Bu sorularla ilgili Deutsche Welle’ye açıklamalarda bulunan Atılım Üniversitesi Uluslararası İlişkiler Bölümü öğretim üyesi Hasan Ali Karasar özellikle Suriye ve Irak’ta yaşananlar üzerinden Türk dış politikasını eleştirmenin yanlış olduğunu söylüyor. Karasar, “Türkiye hiçbir zaman uluslararası partnerlerinden bağımsız hareket etmez” derken, Irak’taki durum için “Ortada çok ters bir durum var. Çünkü yaşanan kriz ve kaosu yönetecek küresel bir irade yok. Sadece Türkiye değil şimdi bütün dünya çok riskli bir döneme giriyor, çünkü Irak’ta kanlı olayların kapısı açılabilir” açıklamasını yapıyor. Karasar, uluslararası güçlerin zaman zaman “bataklığı kurutmak” için önlemler aldığını hatırlatırken, “Şimdi görülüyor ki, bataklığı kurutmak gerekiyor. Acilen, Irak’ta Sünnilerin dertlerine deva olacak çözümler üretilmeli. Sünnilerin yönetimde yer alması için uluslararası bir çalışma başlatılmalı” yorumunu yapıyor.

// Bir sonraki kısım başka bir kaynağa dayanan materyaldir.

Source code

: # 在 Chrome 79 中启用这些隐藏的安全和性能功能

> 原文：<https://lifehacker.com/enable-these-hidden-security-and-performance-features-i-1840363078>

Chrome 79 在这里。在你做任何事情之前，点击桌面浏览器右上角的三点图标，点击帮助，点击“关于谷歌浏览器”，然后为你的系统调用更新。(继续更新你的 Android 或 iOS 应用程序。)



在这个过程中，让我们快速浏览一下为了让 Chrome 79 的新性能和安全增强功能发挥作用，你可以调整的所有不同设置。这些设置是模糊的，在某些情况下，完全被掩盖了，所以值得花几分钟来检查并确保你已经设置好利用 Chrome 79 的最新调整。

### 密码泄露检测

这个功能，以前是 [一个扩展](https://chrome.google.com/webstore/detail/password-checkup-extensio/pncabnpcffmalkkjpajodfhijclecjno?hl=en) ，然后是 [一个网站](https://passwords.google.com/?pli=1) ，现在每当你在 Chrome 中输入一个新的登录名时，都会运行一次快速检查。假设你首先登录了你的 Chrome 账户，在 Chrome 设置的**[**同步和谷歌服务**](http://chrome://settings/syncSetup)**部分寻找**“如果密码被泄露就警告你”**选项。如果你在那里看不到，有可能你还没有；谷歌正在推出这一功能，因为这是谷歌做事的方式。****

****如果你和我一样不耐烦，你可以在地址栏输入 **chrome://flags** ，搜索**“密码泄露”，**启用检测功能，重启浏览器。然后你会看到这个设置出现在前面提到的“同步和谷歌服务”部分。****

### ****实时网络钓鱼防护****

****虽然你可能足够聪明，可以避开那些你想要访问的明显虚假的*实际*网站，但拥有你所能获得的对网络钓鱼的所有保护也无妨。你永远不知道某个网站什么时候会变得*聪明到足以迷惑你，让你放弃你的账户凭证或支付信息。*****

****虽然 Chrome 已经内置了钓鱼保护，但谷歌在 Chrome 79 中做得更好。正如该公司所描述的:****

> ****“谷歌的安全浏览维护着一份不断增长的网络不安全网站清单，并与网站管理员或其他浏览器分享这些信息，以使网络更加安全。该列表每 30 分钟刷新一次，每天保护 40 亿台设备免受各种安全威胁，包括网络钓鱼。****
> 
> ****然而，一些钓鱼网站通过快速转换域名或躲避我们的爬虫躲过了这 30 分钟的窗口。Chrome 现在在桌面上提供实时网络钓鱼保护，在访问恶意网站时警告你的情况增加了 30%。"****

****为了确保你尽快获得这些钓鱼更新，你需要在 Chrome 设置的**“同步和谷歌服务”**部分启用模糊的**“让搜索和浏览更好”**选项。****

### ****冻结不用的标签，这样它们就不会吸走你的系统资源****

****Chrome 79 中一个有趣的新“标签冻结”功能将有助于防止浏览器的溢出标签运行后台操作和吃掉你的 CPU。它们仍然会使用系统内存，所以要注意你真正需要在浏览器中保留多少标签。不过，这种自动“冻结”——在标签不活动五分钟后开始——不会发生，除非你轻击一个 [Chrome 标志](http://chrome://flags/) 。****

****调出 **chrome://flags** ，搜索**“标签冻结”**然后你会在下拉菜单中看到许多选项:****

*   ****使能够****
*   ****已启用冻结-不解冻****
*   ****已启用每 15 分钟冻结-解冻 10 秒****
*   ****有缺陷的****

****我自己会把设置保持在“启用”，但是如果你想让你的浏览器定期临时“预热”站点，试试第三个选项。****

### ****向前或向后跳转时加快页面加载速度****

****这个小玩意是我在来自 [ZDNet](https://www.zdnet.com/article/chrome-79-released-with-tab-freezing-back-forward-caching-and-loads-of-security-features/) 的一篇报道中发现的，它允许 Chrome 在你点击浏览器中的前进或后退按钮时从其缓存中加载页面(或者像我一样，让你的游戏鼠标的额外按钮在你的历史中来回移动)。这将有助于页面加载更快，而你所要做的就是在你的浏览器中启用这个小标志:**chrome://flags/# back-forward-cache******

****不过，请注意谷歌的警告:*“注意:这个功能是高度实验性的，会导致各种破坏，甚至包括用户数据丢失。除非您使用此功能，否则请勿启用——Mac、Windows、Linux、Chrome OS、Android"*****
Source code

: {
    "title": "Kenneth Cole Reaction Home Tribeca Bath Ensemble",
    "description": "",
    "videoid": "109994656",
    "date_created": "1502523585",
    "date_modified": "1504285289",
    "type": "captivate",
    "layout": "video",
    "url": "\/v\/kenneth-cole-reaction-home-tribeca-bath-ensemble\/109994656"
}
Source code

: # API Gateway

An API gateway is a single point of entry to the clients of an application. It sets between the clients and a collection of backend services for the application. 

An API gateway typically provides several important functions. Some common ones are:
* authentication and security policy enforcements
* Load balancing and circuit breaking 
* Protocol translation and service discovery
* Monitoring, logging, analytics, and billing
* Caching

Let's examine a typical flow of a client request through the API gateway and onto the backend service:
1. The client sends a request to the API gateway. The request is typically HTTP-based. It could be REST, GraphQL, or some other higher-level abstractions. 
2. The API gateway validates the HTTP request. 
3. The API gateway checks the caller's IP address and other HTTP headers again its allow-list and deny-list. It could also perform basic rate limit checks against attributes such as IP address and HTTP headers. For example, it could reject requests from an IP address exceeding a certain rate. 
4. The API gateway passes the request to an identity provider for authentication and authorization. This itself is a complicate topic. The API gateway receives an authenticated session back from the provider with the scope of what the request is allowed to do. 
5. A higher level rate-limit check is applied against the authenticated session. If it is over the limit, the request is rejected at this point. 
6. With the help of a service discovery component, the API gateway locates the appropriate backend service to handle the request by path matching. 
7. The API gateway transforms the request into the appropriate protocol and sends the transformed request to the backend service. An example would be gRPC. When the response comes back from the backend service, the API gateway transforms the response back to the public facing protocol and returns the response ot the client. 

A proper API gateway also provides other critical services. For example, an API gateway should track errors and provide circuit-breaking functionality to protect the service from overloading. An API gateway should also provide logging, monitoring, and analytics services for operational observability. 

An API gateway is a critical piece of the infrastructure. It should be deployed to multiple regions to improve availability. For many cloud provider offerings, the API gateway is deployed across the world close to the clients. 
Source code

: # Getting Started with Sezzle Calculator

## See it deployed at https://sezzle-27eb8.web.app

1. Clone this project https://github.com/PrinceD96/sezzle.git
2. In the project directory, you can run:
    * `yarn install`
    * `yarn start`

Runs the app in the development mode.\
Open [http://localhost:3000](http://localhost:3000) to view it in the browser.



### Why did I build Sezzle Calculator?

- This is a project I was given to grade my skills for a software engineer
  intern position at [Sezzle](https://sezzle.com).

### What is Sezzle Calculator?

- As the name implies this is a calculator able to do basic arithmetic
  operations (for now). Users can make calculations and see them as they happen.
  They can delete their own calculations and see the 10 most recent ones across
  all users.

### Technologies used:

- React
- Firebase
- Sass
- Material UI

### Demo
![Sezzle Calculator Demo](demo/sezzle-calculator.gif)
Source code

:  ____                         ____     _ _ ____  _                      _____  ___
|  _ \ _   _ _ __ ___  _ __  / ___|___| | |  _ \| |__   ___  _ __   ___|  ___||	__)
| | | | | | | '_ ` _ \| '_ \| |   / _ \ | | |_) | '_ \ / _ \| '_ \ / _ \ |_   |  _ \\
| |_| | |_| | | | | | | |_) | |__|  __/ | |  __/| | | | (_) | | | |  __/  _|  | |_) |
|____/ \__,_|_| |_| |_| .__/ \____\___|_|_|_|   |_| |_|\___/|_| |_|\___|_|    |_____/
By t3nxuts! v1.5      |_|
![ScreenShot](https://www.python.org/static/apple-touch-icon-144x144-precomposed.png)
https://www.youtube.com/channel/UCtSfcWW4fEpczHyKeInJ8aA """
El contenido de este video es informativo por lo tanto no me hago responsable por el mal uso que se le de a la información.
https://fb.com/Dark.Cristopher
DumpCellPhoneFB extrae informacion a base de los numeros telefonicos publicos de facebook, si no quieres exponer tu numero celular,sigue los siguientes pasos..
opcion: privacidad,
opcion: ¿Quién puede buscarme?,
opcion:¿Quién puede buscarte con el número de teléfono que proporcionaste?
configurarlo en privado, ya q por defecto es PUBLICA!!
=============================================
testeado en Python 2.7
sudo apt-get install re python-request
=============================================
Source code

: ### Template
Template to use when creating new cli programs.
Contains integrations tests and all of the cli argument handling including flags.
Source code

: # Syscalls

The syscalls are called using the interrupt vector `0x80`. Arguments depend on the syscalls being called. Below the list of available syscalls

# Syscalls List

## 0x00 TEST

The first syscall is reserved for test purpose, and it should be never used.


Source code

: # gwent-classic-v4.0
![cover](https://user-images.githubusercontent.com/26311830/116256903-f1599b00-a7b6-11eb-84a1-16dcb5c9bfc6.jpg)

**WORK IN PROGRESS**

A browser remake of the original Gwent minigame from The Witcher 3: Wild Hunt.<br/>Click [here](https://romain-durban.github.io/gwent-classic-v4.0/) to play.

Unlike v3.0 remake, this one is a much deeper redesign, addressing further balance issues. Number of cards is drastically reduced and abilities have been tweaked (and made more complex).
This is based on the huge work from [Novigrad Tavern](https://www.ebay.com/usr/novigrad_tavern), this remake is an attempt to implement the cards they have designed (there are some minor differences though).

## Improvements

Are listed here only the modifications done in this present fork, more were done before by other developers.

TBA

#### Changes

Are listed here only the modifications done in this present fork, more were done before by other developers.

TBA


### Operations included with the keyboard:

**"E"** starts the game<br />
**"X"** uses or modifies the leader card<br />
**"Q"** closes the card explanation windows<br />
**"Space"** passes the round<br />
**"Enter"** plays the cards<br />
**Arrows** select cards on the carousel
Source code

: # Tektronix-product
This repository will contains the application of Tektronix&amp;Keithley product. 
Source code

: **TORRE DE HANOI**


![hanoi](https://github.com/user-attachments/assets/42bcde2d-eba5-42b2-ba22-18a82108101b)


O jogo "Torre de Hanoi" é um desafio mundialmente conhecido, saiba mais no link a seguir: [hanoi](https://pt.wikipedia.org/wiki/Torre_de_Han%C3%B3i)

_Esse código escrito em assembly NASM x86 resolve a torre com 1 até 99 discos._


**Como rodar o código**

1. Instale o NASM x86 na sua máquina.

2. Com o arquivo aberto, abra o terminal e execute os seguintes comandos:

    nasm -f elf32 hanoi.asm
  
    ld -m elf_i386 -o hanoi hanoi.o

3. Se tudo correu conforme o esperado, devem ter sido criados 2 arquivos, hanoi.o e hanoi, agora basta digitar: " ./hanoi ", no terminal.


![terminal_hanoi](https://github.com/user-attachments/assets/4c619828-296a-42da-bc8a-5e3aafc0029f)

Karasar'a göre önümüzdeki süreçte Türkiye başta olmak üzere bölge ülkeleri kendi “lokal küçük hedeflerini” gerçekleştirmeye çalışacak. “Türkiye; rehinelerin kurtarılmasına odaklanacak, IŞİD tehlikesi altındaki Türkmenleri korumaya yönelecek” diyen Karasar, İran’ın Bağdat’taki hükümete desteğinin artacağını, Rusya’nın ise bölgede denge arayışını sürdüreceğini dile getiriyor.
‘Türk dış politikası gözden geçirilmeli'
Gazi Üniversitesi Siyaset Bilimi öğretim üyesi Hüseyin Yayman ise Suriye’den sonra Irak’ta yaşananların Türkiye’ye dönük bir saldırı olduğunu düşünüyor. Yayman, Türkiye’nin bölgesel güç olmasının hazmedilemediğinden yakınırken “Türkiye’yi hizaya getirmeye çalışanların yeni numaralarının ortaya çıkması yakındır” diyor. Ancak Türk dış politikasının gözden geçirilmesinin, üzerinde yeniden düşünülmesinin de şart olduğunu söyleyen Yayman, Türkiye’nin IŞİD ile ilişkisinin bu bağlamda değerlendirilmesini istiyor.
Irak’ın bölünmesinin önümüzdeki süreçte kaçınılmaz olduğunu belirten Yayman, Türkiye’nin bu süreçte nasıl davranacağına ilişkin kararını da gecikmeksizin vermesi gerektiğinin altını çiziyor. Bu kararın kısa sürede verileceğine inandığını anlatan Yayman, “Suriye ve Irak konusunda yapılan hatalar da zaman kaybetmeksizin düzeltilecektir. Zaman çok hızlı ilerliyor ancak şimdi hatalardan çok yapıcı aksiyonlar üzerinde düşünülmesi gerekiyor. Böylece, daha çok zarar verici hata yapılmasından da kurtulunacaktır” diyor.